BOA argues that the same is true here — that since it could not open the file cabinets, the law firm had not relinquished "exclusive control" of the cabinets, and therefore this is not a bailment. But BOA reads far too much into the requirement of "exclusive control," essentially conflating it with a requirement of "complete access." As BOA's argument would seem to require, a bailment would never exist unless the alleged bailor had complete access to every nook, cranny, and compartment of the bailed property. But that is not the law. In fact, there is no requirement that a bailee even have knowledge of what, precisely, has been bailed — much less complete access to all parts of it. See, e.g., Rheaume v. Fleet Boston Fin. Corp., No. CV030564496S, 2005 WL 3370493, at *22-23 (Conn. Super. Ct. Nov. 16, 2005) ("[S]afe deposit boxes do create a relationship between the customer, as bailor, and the bank, as bailee `even though the bank has no knowledge as to the property deposited.'") (quoting Farnum v. Conn. Bank Trust Co., 22 Conn. Supp. 257, 261 (1960) (emphasis added); Bek v. Shawmut Bank Conn., N.A., No. CV 940314532S, 1996 WL 383326, at *3 (Conn. Super. Ct. May 16, 1996) (same); see also 1 Banking Law § 10.03 ("This relation of bailee-bailor is not disturbed by the fact that the safe deposit company does not know, and is not expected to know, the character or description of the property that is deposited in a safe deposit box or safe, any more than the relationship is changed if a bailee receives a trunk for safekeeping from a bailor, and the trunk is locked and the key retained by the bailor") (emphasis added).
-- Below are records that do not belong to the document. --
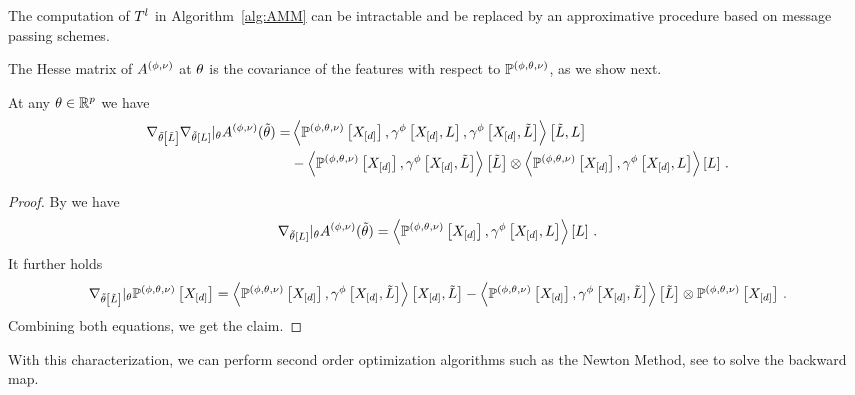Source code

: %
The computation of $T^{l}$ in Algorithm~\ref{alg:AMM} can be intractable and be replaced by an approximative procedure based on message passing schemes.


The Hesse matrix of $A^{(\phi,\nu)}$ at $\theta$ is the covariance of the features with respect to $\mathbb{P}^{(\phi,\theta,\nu)}$, as we show next.

\begin{lemma}\label{lem:hesseCumfunction}
    At any $\theta\in\mathbb{R}^{p}$ we have
    \begin{align*}
       \nabla_{\tilde{\theta}\left[\tilde{L}\right]}\nabla_{\tilde{\theta}\left[L\right]}|_{\theta} A^{(\phi,\nu)}(\tilde{\theta})
       =& \left\langle \mathbb{P}^{(\phi,\theta,\nu)}\left[X_{[d]}\right],\gamma^{\phi}\left[X_{[d]},L\right],\gamma^{\phi}\left[X_{[d]},\tilde{L}\right]\right\rangle \left[ \tilde{L},L \right] \\
        &-  \left\langle \mathbb{P}^{(\phi,\theta,\nu)}\left[X_{[d]}\right],\gamma^{\phi}\left[X_{[d]},\tilde{L}\right]\right\rangle \left[ \tilde{L} \right] \otimes \left\langle \mathbb{P}^{(\phi,\theta,\nu)}\left[X_{[d]}\right],\gamma^{\phi}\left[X_{[d]},L\right]\right\rangle \left[ L \right] \, .
    \end{align*}
\end{lemma}
\begin{proof}
    By  we have
    \begin{align*}
        \nabla_{\tilde{\theta}\left[L\right]}|_{\theta} A^{(\phi,\nu)}(\tilde{\theta})
        = \left\langle \mathbb{P}^{(\phi,\theta,\nu)}\left[X_{[d]}\right],\gamma^{\phi}\left[X_{[d]},L\right]\right\rangle \left[ L \right] \, .
    \end{align*}
    It further holds
    \begin{align*}
        \nabla_{\tilde{\theta}\left[\tilde{L}\right]}|_{\theta} \mathbb{P}^{(\phi,\theta,\nu)}\left[X_{[d]}\right]
        = \left\langle \mathbb{P}^{(\phi,\theta,\nu)}\left[X_{[d]}\right],\gamma^{\phi}\left[X_{[d]},\tilde{L}\right]\right\rangle \left[ X_{[d]},\tilde{L} \right]
        - \left\langle \mathbb{P}^{(\phi,\theta,\nu)}\left[X_{[d]}\right],\gamma^{\phi}\left[X_{[d]},\tilde{L}\right]\right\rangle \left[ \tilde{L} \right] \otimes \mathbb{P}^{(\phi,\theta,\nu)}\left[X_{[d]}\right] \, .
    \end{align*}
    Combining both equations, we get the claim.
\end{proof}

With this characterization, we can perform second order optimization algorithms such as the Newton Method, see  to solve the backward map.

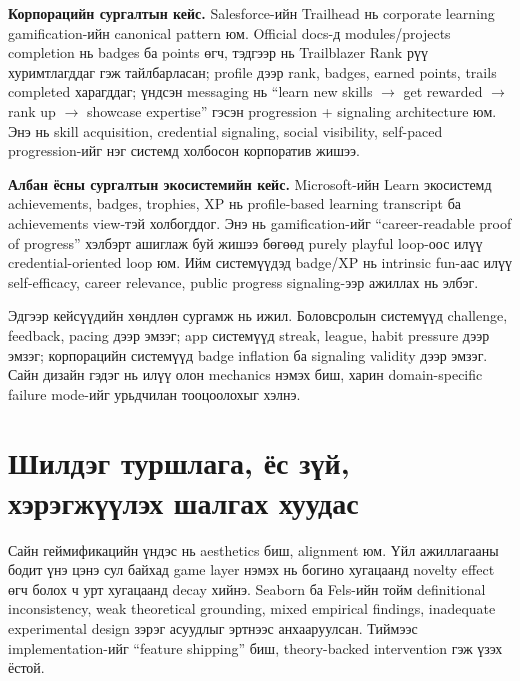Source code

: \begin{sloppy}
\textbf{Корпорацийн сургалтын кейс.} Salesforce-ийн Trailhead нь corporate learning gamification-ийн canonical pattern юм. Official docs-д modules/projects completion нь badges ба points өгч, тэдгээр нь Trailblazer Rank рүү хуримтлагддаг гэж тайлбарласан; profile дээр rank, badges, earned points, trails completed харагддаг; үндсэн messaging нь ``learn new skills $\to$ get rewarded $\to$ rank up $\to$ showcase expertise'' гэсэн progression + signaling architecture юм. Энэ нь skill acquisition, credential signaling, social visibility, self-paced progression-ийг нэг системд холбосон корпоратив жишээ.

\textbf{Албан ёсны сургалтын экосистемийн кейс.} Microsoft-ийн Learn экосистемд achievements, badges, trophies, XP нь profile-based learning transcript ба achievements view-тэй холбогддог. Энэ нь gamification-ийг ``career-readable proof of progress'' хэлбэрт ашиглаж буй жишээ бөгөөд purely playful loop-оос илүү credential-oriented loop юм. Ийм системүүдэд badge/XP нь intrinsic fun-аас илүү self-efficacy, career relevance, public progress signaling-ээр ажиллах нь элбэг.

Эдгээр кейсүүдийн хөндлөн сургамж нь ижил. Боловсролын системүүд challenge, feedback, pacing дээр эмзэг; app системүүд streak, league, habit pressure дээр эмзэг; корпорацийн системүүд badge inflation ба signaling validity дээр эмзэг. Сайн дизайн гэдэг нь илүү олон mechanics нэмэх биш, харин domain-specific failure mode-ийг урьдчилан тооцоолохыг хэлнэ.

\section*{Шилдэг туршлага, ёс зүй, хэрэгжүүлэх шалгах хуудас}

Сайн геймификацийн үндэс нь aesthetics биш, alignment юм. Үйл ажиллагааны бодит үнэ цэнэ сул байхад game layer нэмэх нь богино хугацаанд novelty effect өгч болох ч урт хугацаанд decay хийнэ. Seaborn ба Fels-ийн тойм definitional inconsistency, weak theoretical grounding, mixed empirical findings, inadequate experimental design зэрэг асуудлыг эртнээс анхааруулсан. Тиймээс implementation-ийг ``feature shipping'' биш, theory-backed intervention гэж үзэх ёстой.


\end{sloppy}
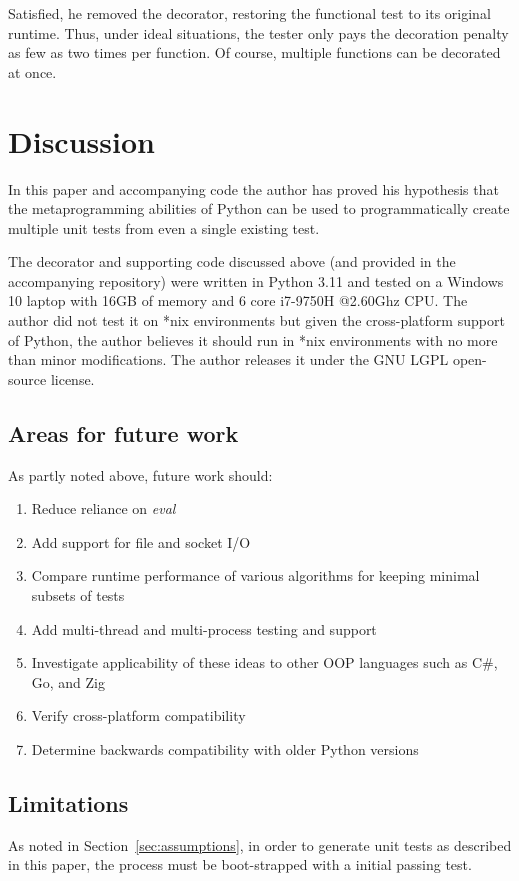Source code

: \documentclass[10pt, conference]{IEEEtran}
\begin{document}
Satisfied, he removed the decorator, restoring the functional test to its 
original runtime. Thus, under ideal situations, the tester only pays the 
decoration penalty as few as two times per function.  Of course, multiple 
functions can be decorated at once.
 \section{Discussion}\label{sec:discussion}


In this paper and accompanying code the author
has proved his hypothesis that the metaprogramming abilities of 
Python can be used to programmatically create multiple 
unit tests from even a single existing test.

The decorator and supporting code discussed above
(and provided in the accompanying repository)
were written in Python 3.11 and tested on a 
Windows 10 laptop with 16GB of memory and 6 core i7-9750H @2.60Ghz CPU.
The author did not test it on *nix environments but given the
cross-platform support of Python, the author believes it should run in *nix 
environments with no more than minor modifications. The author releases it
under the GNU LGPL open-source license.

\subsection{Areas for future work}\label{sec:tuning-2}
As partly noted above, future work should: 
\begin{enumerate}
  \item Reduce reliance on \textit{eval}
  \item Add support for file and socket I/O
  \item Compare runtime performance of various algorithms for keeping minimal subsets of tests
  \item Add multi-thread and multi-process testing and support
  \item Investigate applicability of these ideas to other OOP languages such as C\#, Go, and Zig
  \item Verify cross-platform compatibility
  \item Determine backwards compatibility with older Python versions
\end{enumerate}

\subsection{Limitations}\label{sec:limitations}
As noted in Section~\ref{sec:assumptions}, in order to 
generate unit tests as described in this paper, the 
process must be boot-strapped with a initial passing test.
\end{document}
The second case cited by BOA, Mac-aire Aviation Corporation v. Corporate Air, Inc., 6 Conn. Cir. Ct. 238 (1970) — which held that there was no bailment — actually demonstrates well why there was a bailment in this case. The defendant in Mac-aire rented hangar space from the plaintiff in order to store its airplanes. While the plaintiff argued that the hangar space was leased to the defendant, making the relationship that of landlord-tenant, the defendant argued that it was a bailment, with the planes being the bailed property. In agreeing with the plaintiff, the court found two factors particularly relevant. First, the court noted that in a prior, aborted action between the same parties, the defendant had described the relationship in its pleadings as a lease, which the court found "relevant and persuasive as judicial admissions that it was in fact a tenant of the plaintiffs." Id. at 252. Second, on the merits of the bailment argument, the court noted that the "essential element of bailment" — control over the allegedly bailed items — was missing. Id. In particular, the court noted that the defendant retained total control over the airplanes, as it was able (and did) move the airplanes within the hangar and moved them in and out of the hangar at its pleasure, and without needing the permission or participation of plaintiffs. See id. The court cited to Malone v. Santora, mentioned earlier, and analogized the situation to an automobile parking garage. See id. at 253. In those situations, the Connecticut courts recognize a distinction between "a car owner merely hir[ing] a place to put his car" — a lease — and "turn[ing] its possession over to the care and custody of the lot operator" — a bailment. Id. at 252-53.

Applying those same principles to this case, the Court has no trouble concluding that this was a bailment. Unlike the planes in Mac-Aire, Martin Lucas could not even access its file cabinets without the permission and active participation of Bank personnel. BOA restricted access to not just to the building, but also the bank vault, and even the file cabinets themselves, in that it required the law firm to designate particular people to have access and took upon itself the duty to ensure only those people gained access. BOA's arguments that this was not a bailment are simply erroneous.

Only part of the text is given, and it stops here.